Vangelo: Gv 12,44-50 Clicca per vedere le Letture (Vangelo: )

Lettura

Il brano contiene l'ultimo appello di Gesù, prima della passione, a credere in lui per avere la vita. Gesù chiede, ancora una volta, che si creda in lui, perché questa fede è fede in colui che lo ha mandato (vv. 44-45), per strappare gli uomini alle tenebre (v. 46). Alla promessa della salvezza per il credente, segue un'affermazione su chi non crede, su chi ascolta le sue parole e non le osserva o su chi rifiuta l'inviato del Padre (vv. 47-48). La parola di Gesù, in quanto egli viene dal Padre, ha un potere giudicante (v. 49), ma, a quanti la accolgono, comunica la vita eterna (v. 50).

Meditazione

Credere nel Figlio è la decisione che salva l'umanità dell'uomo, è aderire al Figlio, inviato dal Padre, per comunicare ai fratelli la sua stessa vita di figlio. Il credere è connesso alla luce e alla vita.

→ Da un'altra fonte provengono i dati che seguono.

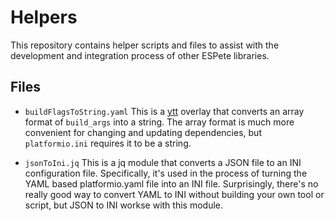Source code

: # Helpers

This repository contains helper scripts and files to assist with the development and integration process of other ESPete libraries.

## Files

* `buildFlagsToString.yaml`
  This is a [ytt](https://carvel.dev/ytt/) overlay that converts an array format of `build_args` into a string.
  The array format is much more convenient for changing and updating dependencies, but `platformio.ini` requires it to be a string.

* `jsonToIni.jq`
  This is a jq module that converts a JSON file to an INI configuration file.
  Specifically, it's used in the process of turning the YAML based platformio.yaml file into an INI file.
  Surprisingly, there's no really good way to convert YAML to INI without building your own tool or script, but JSON to INI workse with this module.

Nel brano, le tenebre sono considerate come una sfera nella quale gli uomini si trovano stabilmente. Equivalgono alla sfera della morte, dalla quale Dio soltanto può liberare, per mezzo dell'ascolto della parola del Figlio: «chi ascolta la mia parola e crede a colui che mi ha mandato, ha la vita eterna e non va incontro al giudizio, ma è passato dalla morte alla vita [...] è venuto il momento ed è questo, in cui i morti udranno la voce del Figlio di Dio, e quelli che l'avranno ascoltata vivranno» (Gv 5,24-25). Chi crede in Gesù, luce del mondo (cfr. Gv 8,12; 9,5; 12,35), ha cambiato dimora, ha traslocato dalle tenebre alla luce, è passato dalla morte alla vita. Credere nel Figlio è vedere la luce della verità nostra e di Dio: conoscere lui come Padre e noi come suoi figli.

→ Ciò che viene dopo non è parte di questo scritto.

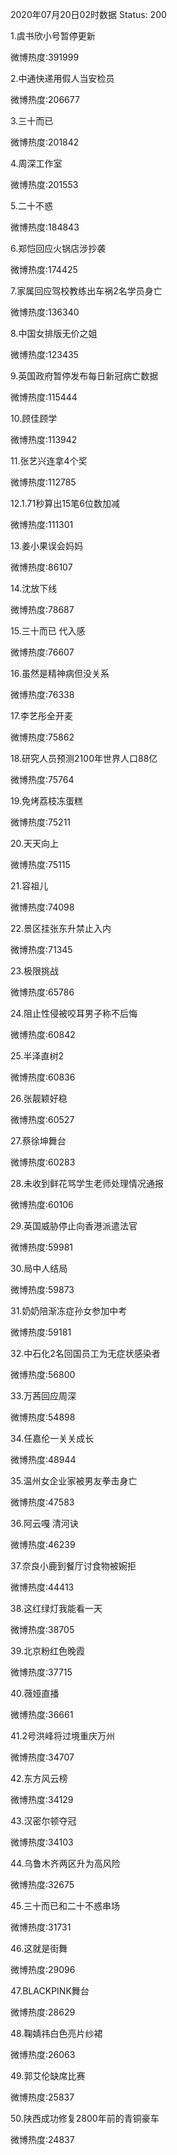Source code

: 2020年07月20日02时数据
Status: 200

1.虞书欣小号暂停更新

微博热度:391999

2.中通快递用假人当安检员

微博热度:206677

3.三十而已

微博热度:201842

4.周深工作室

微博热度:201553

5.二十不惑

微博热度:184843

6.郑恺回应火锅店涉抄袭

微博热度:174425

7.家属回应驾校教练出车祸2名学员身亡

微博热度:136340

8.中国女排版无价之姐

微博热度:123435

9.英国政府暂停发布每日新冠病亡数据

微博热度:115444

10.顾佳顾学

微博热度:113942

11.张艺兴连拿4个奖

微博热度:112785

12.1.71秒算出15笔6位数加减

微博热度:111301

13.姜小果误会妈妈

微博热度:86107

14.沈放下线

微博热度:78687

15.三十而已 代入感

微博热度:76607

16.虽然是精神病但没关系

微博热度:76338

17.李艺彤全开麦

微博热度:75862

18.研究人员预测2100年世界人口88亿

微博热度:75764

19.免烤荔枝冻蛋糕

微博热度:75211

20.天天向上

微博热度:75115

21.容祖儿

微博热度:74098

22.景区挂张东升禁止入内

微博热度:71345

23.极限挑战

微博热度:65786

24.阻止性侵被咬耳男子称不后悔

微博热度:60842

25.半泽直树2

微博热度:60836

26.张靓颖好稳

微博热度:60527

27.蔡徐坤舞台

微博热度:60283

28.未收到鲜花骂学生老师处理情况通报

微博热度:60106

29.英国威胁停止向香港派遣法官

微博热度:59981

30.局中人结局

微博热度:59873

31.奶奶陪渐冻症孙女参加中考

微博热度:59181

32.中石化2名回国员工为无症状感染者

微博热度:56800

33.万茜回应周深

微博热度:54898

34.任嘉伦一关关成长

微博热度:48944

35.温州女企业家被男友拳击身亡

微博热度:47583

36.阿云嘎 清河诀

微博热度:46239

37.奈良小鹿到餐厅讨食物被婉拒

微博热度:44413

38.这红绿灯我能看一天

微博热度:38705

39.北京粉红色晚霞

微博热度:37715

40.薇娅直播

微博热度:36661

41.2号洪峰将过境重庆万州

微博热度:34707

42.东方风云榜

微博热度:34129

43.汉密尔顿夺冠

微博热度:34103

44.乌鲁木齐两区升为高风险

微博热度:32675

45.三十而已和二十不惑串场

微博热度:31731

46.这就是街舞

微博热度:29096

47.BLACKPINK舞台

微博热度:28629

48.鞠婧祎白色亮片纱裙

微博热度:26063

49.郭艾伦缺席比赛

微博热度:25837

50.陕西成功修复2800年前的青铜豪车

微博热度:24837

Chi non crede, non accoglie la parola di vita, preferisce «le tenebre alla luce» (Gv 3,19) e va incontro alla condanna. Non è condannato da Dio, ma da se stesso, dalla sua chiusura alla parola di vita. Spesso nelle immagini medievali, si vedono gli angeli che gettano i dannati nel fuoco eterno. Molti spiegano che ai pittori dispiaceva l'idea che Cristo, misericordia infinita, potesse condannare qualcuno e, allora, affidavano l'esecuzione agli angeli. Ma era questo il vero intento dei pittori medievali? Sembra molto più reale e "teologica" la spiegazione simbolica. Gli angeli sono simbolo dei comandamenti divini e questi sono, già in sé, il giudizio. Ad esempio, l'assassinio condanna l'assassino che lo ha commesso, il furto il ladro che lo ha compiuto e così via.

Preghiera:

Signore Gesù, tu sei l'inviato del Padre, la luce del mondo, il Salvatore che dona la pienezza della vita. Facci credere in te, facci vivere nella tua luce e nella tua gioia.

Agire:

Lascerò risuonare nel mio cuore la richiesta di Gesù, che mi invita alla fede in lui.